## Exercise goal:
Search the entries below for the word "status" and copy each line that has it.

[Dataset records]
==================================================

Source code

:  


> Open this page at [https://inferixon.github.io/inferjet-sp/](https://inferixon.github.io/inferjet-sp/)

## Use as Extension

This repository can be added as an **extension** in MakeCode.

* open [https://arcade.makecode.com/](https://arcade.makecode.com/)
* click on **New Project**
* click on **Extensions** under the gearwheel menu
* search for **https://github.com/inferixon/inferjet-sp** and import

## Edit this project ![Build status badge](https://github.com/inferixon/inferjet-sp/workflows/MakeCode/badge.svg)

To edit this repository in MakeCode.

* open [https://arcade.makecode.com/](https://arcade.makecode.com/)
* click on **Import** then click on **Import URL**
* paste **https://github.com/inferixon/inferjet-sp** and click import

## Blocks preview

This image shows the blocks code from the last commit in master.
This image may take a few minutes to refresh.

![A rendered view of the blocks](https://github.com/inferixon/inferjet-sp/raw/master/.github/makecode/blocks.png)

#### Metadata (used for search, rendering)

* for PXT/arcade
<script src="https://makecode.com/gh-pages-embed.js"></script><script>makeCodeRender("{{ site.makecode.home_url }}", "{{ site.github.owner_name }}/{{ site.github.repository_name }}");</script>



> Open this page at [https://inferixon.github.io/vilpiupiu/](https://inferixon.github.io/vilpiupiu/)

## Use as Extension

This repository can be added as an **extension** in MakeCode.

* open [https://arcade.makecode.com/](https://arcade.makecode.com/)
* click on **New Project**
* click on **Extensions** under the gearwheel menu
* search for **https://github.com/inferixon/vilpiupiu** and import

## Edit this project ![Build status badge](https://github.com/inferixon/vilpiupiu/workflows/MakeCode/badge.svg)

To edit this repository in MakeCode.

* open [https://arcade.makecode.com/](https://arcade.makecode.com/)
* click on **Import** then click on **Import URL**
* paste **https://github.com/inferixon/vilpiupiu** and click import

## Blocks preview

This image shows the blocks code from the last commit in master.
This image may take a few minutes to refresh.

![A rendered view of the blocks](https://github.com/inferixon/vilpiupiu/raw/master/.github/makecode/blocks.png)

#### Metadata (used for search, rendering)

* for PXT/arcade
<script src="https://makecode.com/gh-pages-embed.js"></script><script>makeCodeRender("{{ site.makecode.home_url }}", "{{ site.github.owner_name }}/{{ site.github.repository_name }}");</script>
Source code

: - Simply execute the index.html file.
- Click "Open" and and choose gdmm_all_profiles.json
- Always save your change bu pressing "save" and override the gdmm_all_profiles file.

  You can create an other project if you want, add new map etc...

==================================================

## Solution for this exercise:
## Edit this project ![Build status badge](https://github.com/inferixon/inferjet-sp/workflows/MakeCode/badge.svg)
## Edit this project ![Build status badge](https://github.com/inferixon/vilpiupiu/workflows/MakeCode/badge.svg)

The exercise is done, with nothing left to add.